Rajkumari Sharma Tankha
All Stray Dogs Go To Heaven (BluOne Ink) is a debut novel by filmmaker-cum-poet Krishna Candeth. The book by the Kerala-born, Colombia-based author is an interesting tale of love and friendship, dreams and reality told through multiple perspectives to keep the reader glued to it. Excerpts from an interview:
When did the idea of penning this book come and how did you go about writing it? How much time did it take to complete it, cover to cover?
In the Preface to the novel I talk of how the effort to raise money for a film is vitally linked to a peculiar but necessary talent called bullshitting. We all carry with us some version or modification of this blessed talent but it takes some of us a very long time to realise that the version we possess is hopelessly inadequate to fund the project at hand. It was during one of these lulls of fundraising that I decided to ditch the film project and write a novel instead.
I suppose I’ve carried bits and pieces of the novel in my head for a very long time. And it was naturally those bits and pieces that I first fleshed out when the time came to write it. Since the structure of the novel is episodic it was then a question of finding the thread that would run through certain episodes, through the past and future, and through the moods and feelings of the characters. As for the time involved, it took me a little over four years to write it and around the same time trying to get it published.
All Stray Dogs Go To Heaven is quite a peculiar title… On a lighter note, if all stray dogs go to heaven, where do the others, the pet ones, go?
I’ve spent a lot of time observing stray dogs on the street. Some of them have a fine veneer of confidence and spend their time trotting purposefully from one venue to the next while others are perpetually on guard for fear of being screamed at or abused. Once, I was shooting a documentary in Varanasi – it was a few minutes before sunset and the light was honey thick and perfect. An old man was seated on the top step of the ghat and below him two boats were crossing in the late evening light. Just behind him four or five stray dogs were stretched out and fast asleep. We set up our camera behind the dogs and were about to film this scene of great calm and serenity when the owner of a tea shop came rushing out of his stall shouting and waving a stick and chased all the dogs away. When I asked him what had prompted him to do that, he said all he was doing was to make sure we got an acha shot with all those stinking street dogs out of the way!
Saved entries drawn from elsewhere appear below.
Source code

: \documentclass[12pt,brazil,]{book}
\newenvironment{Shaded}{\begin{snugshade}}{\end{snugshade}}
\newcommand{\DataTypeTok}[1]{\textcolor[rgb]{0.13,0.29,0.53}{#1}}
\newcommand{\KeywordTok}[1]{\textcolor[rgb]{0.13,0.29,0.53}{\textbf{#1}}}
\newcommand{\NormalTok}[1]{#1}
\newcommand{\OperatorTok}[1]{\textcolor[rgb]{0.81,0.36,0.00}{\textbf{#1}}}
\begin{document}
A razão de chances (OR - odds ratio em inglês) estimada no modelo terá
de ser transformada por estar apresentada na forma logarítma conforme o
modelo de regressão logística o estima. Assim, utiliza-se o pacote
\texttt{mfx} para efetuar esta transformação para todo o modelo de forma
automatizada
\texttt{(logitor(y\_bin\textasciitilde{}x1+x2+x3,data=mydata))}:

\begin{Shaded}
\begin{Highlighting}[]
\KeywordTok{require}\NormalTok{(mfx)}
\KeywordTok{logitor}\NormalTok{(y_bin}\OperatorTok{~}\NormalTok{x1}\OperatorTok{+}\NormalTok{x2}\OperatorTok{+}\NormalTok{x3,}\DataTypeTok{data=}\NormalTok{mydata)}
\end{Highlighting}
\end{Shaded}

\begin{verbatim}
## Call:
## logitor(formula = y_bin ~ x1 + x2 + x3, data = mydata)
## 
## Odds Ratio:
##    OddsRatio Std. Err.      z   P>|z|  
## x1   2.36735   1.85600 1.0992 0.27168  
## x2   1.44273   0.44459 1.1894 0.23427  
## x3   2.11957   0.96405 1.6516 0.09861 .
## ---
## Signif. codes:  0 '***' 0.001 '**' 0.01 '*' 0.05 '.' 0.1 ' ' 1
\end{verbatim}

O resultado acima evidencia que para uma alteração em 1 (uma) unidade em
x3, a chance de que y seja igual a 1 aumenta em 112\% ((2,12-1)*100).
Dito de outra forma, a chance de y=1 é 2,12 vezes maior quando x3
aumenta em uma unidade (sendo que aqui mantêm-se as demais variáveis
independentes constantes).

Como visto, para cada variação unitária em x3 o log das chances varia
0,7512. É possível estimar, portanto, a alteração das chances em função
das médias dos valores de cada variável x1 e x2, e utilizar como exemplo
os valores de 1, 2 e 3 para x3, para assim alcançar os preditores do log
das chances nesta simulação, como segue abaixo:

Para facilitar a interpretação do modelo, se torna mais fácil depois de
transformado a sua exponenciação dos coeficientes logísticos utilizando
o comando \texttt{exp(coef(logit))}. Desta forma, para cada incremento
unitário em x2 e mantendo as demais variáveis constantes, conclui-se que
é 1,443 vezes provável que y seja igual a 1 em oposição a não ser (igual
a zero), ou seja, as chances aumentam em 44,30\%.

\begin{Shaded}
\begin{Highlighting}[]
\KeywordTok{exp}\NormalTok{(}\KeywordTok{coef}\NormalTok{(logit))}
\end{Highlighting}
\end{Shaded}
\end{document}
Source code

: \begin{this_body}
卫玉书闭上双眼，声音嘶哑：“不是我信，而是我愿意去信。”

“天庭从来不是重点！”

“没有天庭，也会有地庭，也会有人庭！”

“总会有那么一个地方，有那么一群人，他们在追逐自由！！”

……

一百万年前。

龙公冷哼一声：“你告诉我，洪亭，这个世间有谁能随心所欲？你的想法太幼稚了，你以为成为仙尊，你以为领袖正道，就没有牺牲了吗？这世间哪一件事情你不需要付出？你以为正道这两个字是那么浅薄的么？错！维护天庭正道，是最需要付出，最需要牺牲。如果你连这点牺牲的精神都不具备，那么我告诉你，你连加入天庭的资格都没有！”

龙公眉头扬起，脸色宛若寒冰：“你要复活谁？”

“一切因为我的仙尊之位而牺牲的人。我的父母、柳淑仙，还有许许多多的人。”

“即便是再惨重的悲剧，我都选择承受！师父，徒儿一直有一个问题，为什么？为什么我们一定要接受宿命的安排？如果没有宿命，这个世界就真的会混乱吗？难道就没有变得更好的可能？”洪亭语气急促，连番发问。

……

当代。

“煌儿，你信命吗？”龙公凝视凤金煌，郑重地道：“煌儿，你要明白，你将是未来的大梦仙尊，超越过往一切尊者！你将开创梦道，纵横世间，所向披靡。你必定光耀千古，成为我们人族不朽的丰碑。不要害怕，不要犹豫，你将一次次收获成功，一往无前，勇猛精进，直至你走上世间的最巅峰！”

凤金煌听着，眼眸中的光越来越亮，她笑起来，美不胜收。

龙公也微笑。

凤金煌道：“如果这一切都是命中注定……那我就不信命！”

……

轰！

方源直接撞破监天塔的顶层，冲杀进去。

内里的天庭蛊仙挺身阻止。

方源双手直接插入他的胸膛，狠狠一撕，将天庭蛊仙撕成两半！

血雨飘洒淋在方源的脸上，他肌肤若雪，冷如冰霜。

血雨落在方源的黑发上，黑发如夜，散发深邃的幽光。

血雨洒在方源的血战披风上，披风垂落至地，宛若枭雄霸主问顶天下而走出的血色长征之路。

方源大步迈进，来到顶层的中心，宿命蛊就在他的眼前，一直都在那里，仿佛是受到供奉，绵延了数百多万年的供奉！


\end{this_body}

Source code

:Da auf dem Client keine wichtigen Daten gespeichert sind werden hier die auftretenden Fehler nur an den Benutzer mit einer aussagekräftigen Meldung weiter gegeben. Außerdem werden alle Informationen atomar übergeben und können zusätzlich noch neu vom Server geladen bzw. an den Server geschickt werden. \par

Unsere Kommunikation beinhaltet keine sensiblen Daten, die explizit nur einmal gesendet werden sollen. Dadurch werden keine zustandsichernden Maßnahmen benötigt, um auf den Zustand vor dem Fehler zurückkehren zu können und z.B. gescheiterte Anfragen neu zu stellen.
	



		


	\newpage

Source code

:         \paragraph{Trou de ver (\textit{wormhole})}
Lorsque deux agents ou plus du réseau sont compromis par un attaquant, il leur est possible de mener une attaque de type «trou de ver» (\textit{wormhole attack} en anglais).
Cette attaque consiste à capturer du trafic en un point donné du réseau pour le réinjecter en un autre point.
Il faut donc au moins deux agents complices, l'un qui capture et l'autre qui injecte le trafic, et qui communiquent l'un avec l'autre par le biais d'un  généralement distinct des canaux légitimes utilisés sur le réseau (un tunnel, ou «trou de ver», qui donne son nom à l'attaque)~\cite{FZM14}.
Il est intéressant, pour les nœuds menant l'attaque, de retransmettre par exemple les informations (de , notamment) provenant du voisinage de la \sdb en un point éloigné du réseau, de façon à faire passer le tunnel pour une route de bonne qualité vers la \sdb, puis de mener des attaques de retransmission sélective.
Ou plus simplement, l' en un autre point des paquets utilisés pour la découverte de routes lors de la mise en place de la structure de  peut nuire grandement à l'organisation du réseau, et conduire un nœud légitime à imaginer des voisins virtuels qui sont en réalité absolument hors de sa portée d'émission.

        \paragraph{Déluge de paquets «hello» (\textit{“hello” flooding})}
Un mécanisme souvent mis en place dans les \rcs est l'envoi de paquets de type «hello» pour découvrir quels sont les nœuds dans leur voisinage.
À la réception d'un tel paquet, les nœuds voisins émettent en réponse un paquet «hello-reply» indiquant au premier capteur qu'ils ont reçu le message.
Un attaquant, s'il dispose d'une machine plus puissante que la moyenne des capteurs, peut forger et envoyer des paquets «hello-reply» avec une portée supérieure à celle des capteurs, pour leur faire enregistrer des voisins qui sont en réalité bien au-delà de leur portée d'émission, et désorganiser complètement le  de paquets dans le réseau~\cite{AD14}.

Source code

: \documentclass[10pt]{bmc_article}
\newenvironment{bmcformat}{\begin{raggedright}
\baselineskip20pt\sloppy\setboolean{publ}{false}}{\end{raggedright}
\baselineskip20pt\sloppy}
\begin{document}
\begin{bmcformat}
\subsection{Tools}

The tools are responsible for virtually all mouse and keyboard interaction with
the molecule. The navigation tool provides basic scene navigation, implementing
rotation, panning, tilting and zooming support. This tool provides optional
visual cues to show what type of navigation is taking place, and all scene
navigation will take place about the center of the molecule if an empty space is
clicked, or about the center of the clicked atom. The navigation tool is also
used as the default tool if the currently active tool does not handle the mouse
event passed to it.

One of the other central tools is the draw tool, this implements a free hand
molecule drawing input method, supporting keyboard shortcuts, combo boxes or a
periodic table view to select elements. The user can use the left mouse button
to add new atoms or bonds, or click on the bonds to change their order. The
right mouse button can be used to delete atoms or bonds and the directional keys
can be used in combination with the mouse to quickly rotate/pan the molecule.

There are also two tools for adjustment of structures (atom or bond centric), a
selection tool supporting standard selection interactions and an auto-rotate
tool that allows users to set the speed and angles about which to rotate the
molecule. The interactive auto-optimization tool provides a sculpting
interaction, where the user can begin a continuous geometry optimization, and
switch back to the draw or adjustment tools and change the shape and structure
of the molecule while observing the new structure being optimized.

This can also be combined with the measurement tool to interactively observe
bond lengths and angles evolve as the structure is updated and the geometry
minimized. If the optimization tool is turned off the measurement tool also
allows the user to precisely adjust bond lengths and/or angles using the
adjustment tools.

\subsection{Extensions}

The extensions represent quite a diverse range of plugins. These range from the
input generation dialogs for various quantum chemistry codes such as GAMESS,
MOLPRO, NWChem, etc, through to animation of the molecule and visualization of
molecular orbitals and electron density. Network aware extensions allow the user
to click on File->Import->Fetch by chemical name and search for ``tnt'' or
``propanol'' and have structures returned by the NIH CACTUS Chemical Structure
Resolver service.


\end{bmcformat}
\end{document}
The title of stray dogs might well apply to a lot of the characters in the novel – they wander around not in the alleys of a city but in the back streets of their own imagination. As one of the characters in the novel says, they may have a roof over their heads but they don’t have a roof over their feelings.
As for domestic pets, it’s a very fine line between pet hell and pet heaven! A lot of pet owners act out their own caprices and fantasies on their pets, dressing them up in conical hats and sunglasses and booking professional grooming services and buying fancy birthday treats. Or conversely, in a fit of hurt or anger they decide that their pets need to be sent off for a bit of training and disciplinary action. Or even abandoned or banished forever to some adoption agency.
What’s your take on gender inequality in patriarchal Vs matriarchal society? You talked about matriarchal society in your book, despite which women are still being discriminated against. What kind of changes have you seen in the 20 years so far as this aspect is concerned?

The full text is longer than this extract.